Start of Dataset extract
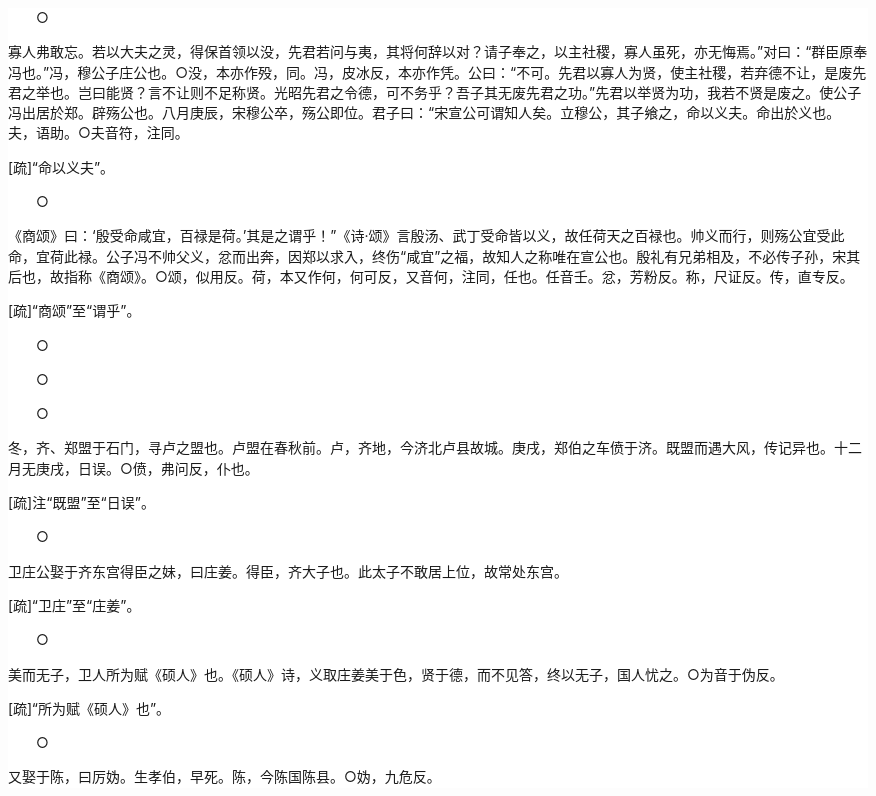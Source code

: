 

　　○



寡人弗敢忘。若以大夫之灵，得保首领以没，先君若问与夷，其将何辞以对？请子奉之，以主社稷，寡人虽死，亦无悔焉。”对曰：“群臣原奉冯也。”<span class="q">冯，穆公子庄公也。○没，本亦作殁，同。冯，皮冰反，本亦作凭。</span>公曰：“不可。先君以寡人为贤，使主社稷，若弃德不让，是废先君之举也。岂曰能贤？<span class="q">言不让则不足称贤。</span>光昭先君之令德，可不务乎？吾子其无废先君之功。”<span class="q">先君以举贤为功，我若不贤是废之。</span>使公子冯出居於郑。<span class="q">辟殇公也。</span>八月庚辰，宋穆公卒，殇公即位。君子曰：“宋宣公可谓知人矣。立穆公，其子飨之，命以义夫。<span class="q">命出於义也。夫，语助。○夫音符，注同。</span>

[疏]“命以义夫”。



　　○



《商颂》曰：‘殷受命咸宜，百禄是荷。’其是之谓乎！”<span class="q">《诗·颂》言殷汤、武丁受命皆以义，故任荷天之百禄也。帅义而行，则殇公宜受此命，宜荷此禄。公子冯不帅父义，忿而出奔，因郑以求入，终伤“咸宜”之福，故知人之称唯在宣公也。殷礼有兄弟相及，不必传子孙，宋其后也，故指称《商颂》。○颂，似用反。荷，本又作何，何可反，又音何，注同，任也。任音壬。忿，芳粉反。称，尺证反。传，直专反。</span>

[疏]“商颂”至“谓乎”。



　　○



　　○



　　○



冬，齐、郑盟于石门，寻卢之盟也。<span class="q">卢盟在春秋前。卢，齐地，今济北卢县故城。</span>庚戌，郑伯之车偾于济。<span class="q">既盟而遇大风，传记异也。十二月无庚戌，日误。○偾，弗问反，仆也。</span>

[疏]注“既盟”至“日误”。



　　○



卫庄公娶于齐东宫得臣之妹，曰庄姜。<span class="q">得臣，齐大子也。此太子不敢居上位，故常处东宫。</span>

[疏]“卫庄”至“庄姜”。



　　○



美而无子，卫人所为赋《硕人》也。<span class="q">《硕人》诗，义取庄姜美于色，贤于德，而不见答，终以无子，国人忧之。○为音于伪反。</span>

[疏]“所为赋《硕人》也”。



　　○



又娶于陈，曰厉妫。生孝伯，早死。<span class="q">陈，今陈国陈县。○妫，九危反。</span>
End of Dataset extract
Start of Dataset extract
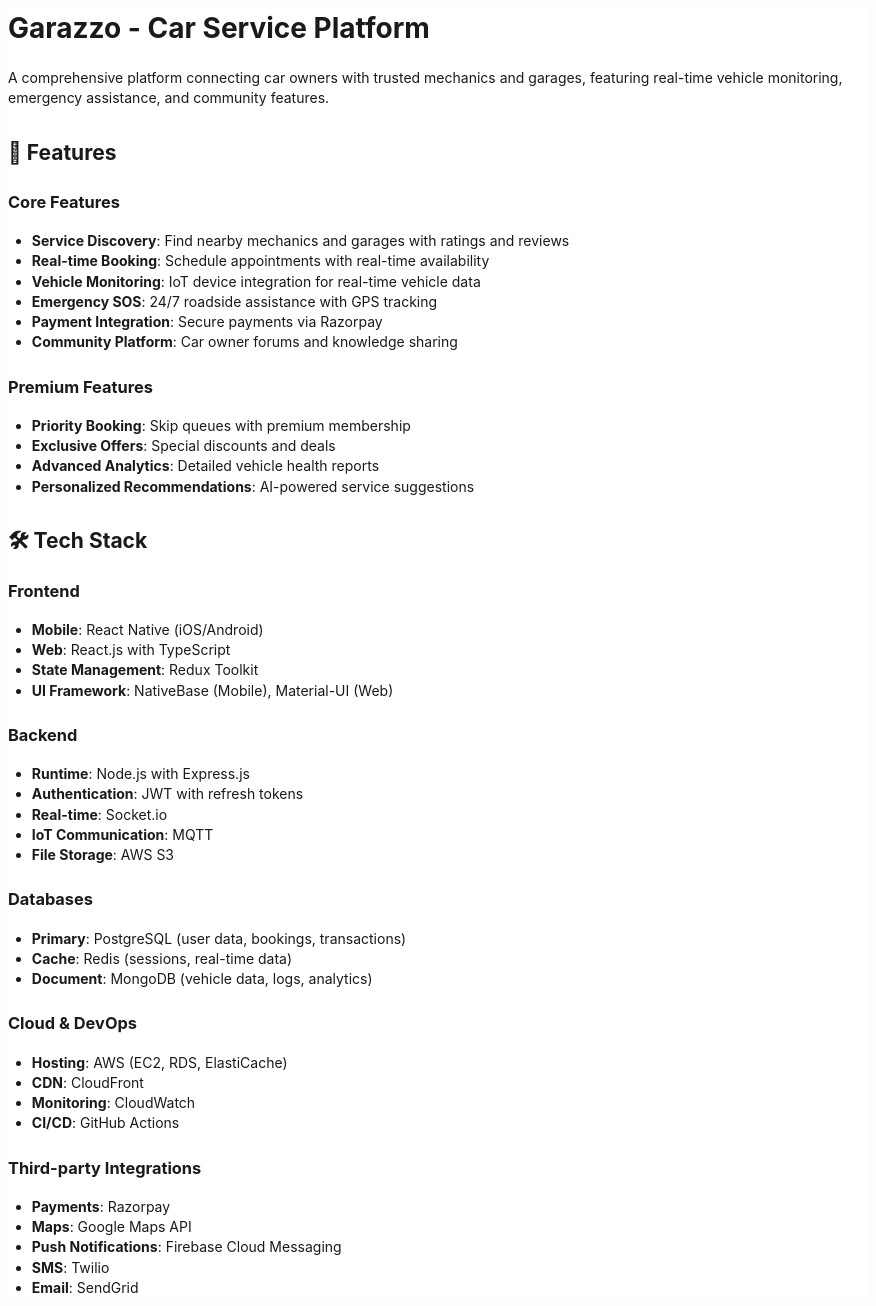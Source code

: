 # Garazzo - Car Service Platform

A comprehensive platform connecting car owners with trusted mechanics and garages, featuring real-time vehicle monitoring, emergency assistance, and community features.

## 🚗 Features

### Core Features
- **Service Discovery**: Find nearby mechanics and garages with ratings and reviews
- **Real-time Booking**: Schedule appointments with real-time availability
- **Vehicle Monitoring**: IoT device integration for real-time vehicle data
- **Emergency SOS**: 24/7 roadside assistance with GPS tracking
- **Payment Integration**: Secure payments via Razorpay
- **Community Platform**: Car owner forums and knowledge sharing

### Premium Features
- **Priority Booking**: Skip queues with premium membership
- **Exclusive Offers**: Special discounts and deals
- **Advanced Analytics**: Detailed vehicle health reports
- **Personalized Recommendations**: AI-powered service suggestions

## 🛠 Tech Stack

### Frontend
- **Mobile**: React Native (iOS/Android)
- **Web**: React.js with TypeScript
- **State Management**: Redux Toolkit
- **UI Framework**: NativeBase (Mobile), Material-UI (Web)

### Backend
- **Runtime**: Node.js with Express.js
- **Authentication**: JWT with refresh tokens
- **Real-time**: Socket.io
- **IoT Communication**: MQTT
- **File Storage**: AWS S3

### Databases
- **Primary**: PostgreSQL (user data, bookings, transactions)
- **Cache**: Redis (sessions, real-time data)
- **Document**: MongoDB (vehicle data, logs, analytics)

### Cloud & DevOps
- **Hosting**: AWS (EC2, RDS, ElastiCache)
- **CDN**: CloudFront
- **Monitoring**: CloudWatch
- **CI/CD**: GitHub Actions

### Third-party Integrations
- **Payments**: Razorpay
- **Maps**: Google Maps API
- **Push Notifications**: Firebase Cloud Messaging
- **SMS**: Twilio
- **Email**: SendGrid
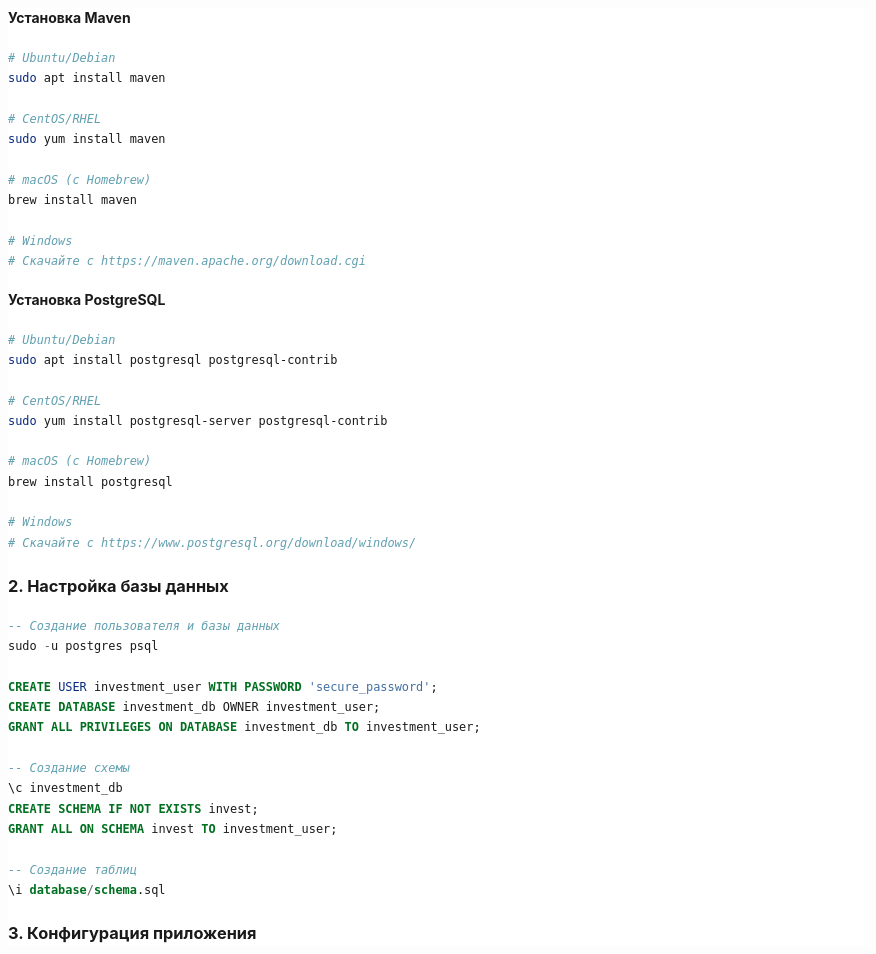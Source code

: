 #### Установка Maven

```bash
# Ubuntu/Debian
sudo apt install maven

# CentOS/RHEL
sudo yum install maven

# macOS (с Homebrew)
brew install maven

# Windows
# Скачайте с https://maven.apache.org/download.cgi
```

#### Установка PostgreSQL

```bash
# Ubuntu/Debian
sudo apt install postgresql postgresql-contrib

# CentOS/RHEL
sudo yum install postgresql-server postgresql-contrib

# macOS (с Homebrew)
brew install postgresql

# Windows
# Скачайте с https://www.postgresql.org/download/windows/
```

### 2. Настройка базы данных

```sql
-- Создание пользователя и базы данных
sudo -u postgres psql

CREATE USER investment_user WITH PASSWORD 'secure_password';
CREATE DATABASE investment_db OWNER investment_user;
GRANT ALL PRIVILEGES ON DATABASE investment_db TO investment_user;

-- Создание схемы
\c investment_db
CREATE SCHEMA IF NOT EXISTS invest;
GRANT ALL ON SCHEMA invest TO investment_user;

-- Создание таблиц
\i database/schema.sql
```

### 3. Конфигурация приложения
End of Dataset extract
**Instructions to follow**. Every line above in which the word "assistance" occurs is to be copied.

**Response to this exercise**.
A comprehensive platform connecting car owners with trusted mechanics and garages, featuring real-time vehicle monitoring, emergency assistance, and community features.
- **Emergency SOS**: 24/7 roadside assistance with GPS tracking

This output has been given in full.